2. How do inheritance laws in Singapore address the distribution of assets to legal heirs?

Inheritance laws in Singapore, including the Intestate Succession Act and the Muslim Law Act for Muslims, outline clear rules for distributing a deceased's assets among legal heirs. This includes the entire estate, such as bank accounts, private properties, and insurance policies without nominated beneficiaries. The distribution pattern varies based on the presence of surviving spouses, children, parents, and other relatives.

 

3. How are bank accounts and private properties handled in inheritance disputes?

For bank accounts and private properties held in joint tenancy, the principle of survivorship would usually apply, such that the surviving joint tenant(s) would automatically inherit the asset regardless of what is stated in will. However, there are certain exceptions to the principle of survivorship. In particular, survivorship would not apply where it can be shown that the deceased did not intend for the survivor to inherit his/her share of the joint asset upon his/her death. An example where such an exception may arise is when the deceased opened a joint bank account with a third party purely for administrative reasons without any intentions for the said third party to inherit the bank account moneys, and had also solely contributed to the moneys in the account during his/her lifetime.

If the deceased was the sole owner or held the assets as tenants-in-common instead, these assets become part of the entire estate and are distributed according to the will or intestacy rules. 

4. How do joint tenancy and the rights of flat owners affect inheritance?

In Singapore, properties owned in joint tenancy follow the right of survivorship, thereby bypassing the deceased's will. Joint tenancy is common among married HDB flat owners and private property owners. Conversely, properties held in tenancy-in-common form part of the estate and are distributed according to the will or intestacy rules.

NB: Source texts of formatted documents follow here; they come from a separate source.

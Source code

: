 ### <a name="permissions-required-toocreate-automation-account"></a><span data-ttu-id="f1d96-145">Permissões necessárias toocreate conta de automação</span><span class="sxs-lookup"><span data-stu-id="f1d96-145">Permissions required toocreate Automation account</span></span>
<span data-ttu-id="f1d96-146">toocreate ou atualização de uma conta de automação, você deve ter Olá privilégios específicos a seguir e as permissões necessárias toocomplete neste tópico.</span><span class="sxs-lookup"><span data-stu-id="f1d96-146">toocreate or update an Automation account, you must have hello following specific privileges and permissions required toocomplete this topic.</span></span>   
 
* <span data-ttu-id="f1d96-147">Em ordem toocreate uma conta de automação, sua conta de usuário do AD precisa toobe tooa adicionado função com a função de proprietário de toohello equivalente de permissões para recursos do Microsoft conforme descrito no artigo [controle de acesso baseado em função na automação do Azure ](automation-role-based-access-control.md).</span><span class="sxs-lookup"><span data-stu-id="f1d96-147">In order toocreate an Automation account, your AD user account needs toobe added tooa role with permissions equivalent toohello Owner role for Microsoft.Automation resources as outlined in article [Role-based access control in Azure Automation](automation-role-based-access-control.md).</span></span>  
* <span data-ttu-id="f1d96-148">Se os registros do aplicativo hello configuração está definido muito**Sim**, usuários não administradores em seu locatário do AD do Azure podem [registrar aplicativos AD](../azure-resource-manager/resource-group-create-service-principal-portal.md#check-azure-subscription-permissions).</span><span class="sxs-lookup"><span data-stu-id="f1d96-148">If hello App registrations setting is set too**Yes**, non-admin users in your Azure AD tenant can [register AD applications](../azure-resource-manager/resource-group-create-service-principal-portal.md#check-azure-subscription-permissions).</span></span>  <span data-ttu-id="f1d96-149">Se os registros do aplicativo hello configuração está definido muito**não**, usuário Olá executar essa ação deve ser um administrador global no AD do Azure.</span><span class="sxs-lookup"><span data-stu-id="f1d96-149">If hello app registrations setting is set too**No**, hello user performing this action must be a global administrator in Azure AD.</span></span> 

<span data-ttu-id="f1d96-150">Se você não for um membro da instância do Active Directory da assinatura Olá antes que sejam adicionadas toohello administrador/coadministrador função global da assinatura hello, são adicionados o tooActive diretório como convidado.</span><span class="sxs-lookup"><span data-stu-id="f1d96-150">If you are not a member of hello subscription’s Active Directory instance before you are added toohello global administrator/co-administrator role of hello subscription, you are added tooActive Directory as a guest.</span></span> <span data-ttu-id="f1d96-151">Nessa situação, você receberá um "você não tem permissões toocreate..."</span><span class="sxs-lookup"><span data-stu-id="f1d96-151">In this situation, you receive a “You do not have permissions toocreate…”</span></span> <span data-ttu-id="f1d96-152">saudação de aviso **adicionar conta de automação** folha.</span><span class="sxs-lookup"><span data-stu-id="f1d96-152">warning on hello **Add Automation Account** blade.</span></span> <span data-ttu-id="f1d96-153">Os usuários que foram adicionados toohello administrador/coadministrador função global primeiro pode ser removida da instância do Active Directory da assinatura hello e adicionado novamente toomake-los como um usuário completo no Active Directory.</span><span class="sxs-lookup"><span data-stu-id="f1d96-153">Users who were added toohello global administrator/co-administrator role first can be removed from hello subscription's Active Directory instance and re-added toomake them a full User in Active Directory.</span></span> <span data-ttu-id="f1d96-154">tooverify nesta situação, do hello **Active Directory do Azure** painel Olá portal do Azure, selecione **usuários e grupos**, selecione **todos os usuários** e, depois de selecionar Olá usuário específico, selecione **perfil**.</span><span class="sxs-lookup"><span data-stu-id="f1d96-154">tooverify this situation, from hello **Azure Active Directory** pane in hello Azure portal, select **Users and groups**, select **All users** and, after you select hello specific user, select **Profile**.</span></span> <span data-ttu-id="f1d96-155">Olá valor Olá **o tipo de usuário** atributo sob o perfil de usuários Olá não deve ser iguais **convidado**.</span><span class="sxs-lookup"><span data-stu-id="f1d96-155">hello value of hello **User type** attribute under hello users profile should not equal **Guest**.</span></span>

It's crucial for property owners to understand these distinctions for estate planning purposes.

  

5. What happens if there is no appointed executor in the will?

If the will does not name an executor or if the appointed executor is unable or unwilling to act, family member(s) of the deceased may make an application for a Letters of Administration to be appointed as the administrator of the deceased’s estate. The Intestate Succession Act sets out the priority of each class of family members who are entitled to a grant of Letters of Administration. The order of priority is as follows:

  1. Spouse
  2. Children
  3. Parents
  4. Siblings
  5. Nephews and nieces
  6. Grandparents
  7. Uncles and aunts

If a family member with a higher priority does not wish to be appointed as an administrator, he/she should renounce his/her right to apply for the letters of administration by signing a renunciation. 

Alternatively, a family member may make an application for the Public Trustee to administer the deceased's estate if the total value of the deceased’s estate does not exceed S$50,000. Such applications may be made directly to the Public Trustee.